→ **Exercise**:
Give again, exactly, every line of the entries below from the one that has "603358 | 华达科技?^+±81.03/85.55" to the last.

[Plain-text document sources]

────────────────────────────────────────

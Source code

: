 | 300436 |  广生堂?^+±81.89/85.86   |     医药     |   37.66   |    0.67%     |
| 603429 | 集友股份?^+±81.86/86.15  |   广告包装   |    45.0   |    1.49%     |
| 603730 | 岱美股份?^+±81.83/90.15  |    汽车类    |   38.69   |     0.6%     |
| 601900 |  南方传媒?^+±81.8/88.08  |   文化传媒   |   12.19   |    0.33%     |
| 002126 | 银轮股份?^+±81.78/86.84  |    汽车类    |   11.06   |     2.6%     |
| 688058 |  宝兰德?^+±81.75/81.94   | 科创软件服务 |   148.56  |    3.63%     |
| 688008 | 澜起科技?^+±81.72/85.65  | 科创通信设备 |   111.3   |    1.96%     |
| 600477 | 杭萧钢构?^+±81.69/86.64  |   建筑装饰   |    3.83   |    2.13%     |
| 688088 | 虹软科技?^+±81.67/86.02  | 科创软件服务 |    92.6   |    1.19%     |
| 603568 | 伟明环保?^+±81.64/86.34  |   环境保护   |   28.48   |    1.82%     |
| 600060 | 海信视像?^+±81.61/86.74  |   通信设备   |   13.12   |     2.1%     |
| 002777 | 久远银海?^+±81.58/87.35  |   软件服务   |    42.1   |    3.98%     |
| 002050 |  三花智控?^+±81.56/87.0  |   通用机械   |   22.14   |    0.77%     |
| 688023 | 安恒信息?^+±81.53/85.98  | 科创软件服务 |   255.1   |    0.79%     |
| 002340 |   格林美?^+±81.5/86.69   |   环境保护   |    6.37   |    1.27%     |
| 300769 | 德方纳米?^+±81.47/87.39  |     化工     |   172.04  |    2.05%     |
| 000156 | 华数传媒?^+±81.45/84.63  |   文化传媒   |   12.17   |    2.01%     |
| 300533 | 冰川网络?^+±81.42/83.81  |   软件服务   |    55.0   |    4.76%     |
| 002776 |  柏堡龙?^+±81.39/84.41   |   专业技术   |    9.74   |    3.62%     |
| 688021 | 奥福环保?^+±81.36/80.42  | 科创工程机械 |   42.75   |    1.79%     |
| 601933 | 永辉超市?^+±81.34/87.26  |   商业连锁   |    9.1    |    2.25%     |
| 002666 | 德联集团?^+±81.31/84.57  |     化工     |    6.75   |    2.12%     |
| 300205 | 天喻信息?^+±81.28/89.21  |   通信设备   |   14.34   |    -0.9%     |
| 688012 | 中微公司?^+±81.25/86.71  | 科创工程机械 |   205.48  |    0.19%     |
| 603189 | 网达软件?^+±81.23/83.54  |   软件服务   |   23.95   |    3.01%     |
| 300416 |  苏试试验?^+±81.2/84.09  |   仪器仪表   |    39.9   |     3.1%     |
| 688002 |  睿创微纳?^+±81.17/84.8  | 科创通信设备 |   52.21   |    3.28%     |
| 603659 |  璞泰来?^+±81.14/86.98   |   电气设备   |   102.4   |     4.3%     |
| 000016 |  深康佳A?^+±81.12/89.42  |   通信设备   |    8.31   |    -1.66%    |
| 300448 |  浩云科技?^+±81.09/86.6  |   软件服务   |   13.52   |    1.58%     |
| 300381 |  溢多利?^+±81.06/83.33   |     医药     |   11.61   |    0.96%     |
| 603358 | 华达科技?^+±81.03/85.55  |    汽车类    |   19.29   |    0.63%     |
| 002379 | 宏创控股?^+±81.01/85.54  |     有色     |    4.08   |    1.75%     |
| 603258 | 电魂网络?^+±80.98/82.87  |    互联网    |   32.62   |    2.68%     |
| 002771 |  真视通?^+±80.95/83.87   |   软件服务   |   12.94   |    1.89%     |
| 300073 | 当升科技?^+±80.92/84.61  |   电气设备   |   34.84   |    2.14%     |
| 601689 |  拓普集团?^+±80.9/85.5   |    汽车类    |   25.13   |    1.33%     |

────────────────────────────────────────

→ **Solution to the exercise**:
| 603358 | 华达科技?^+±81.03/85.55  |    汽车类    |   19.29   |    0.63%     |
| 002379 | 宏创控股?^+±81.01/85.54  |     有色     |    4.08   |    1.75%     |
| 603258 | 电魂网络?^+±80.98/82.87  |    互联网    |   32.62   |    2.68%     |
| 002771 |  真视通?^+±80.95/83.87   |   软件服务   |   12.94   |    1.89%     |
| 300073 | 当升科技?^+±80.92/84.61  |   电气设备   |   34.84   |    2.14%     |
| 601689 |  拓普集团?^+±80.9/85.5   |    汽车类    |   25.13   |    1.33%     |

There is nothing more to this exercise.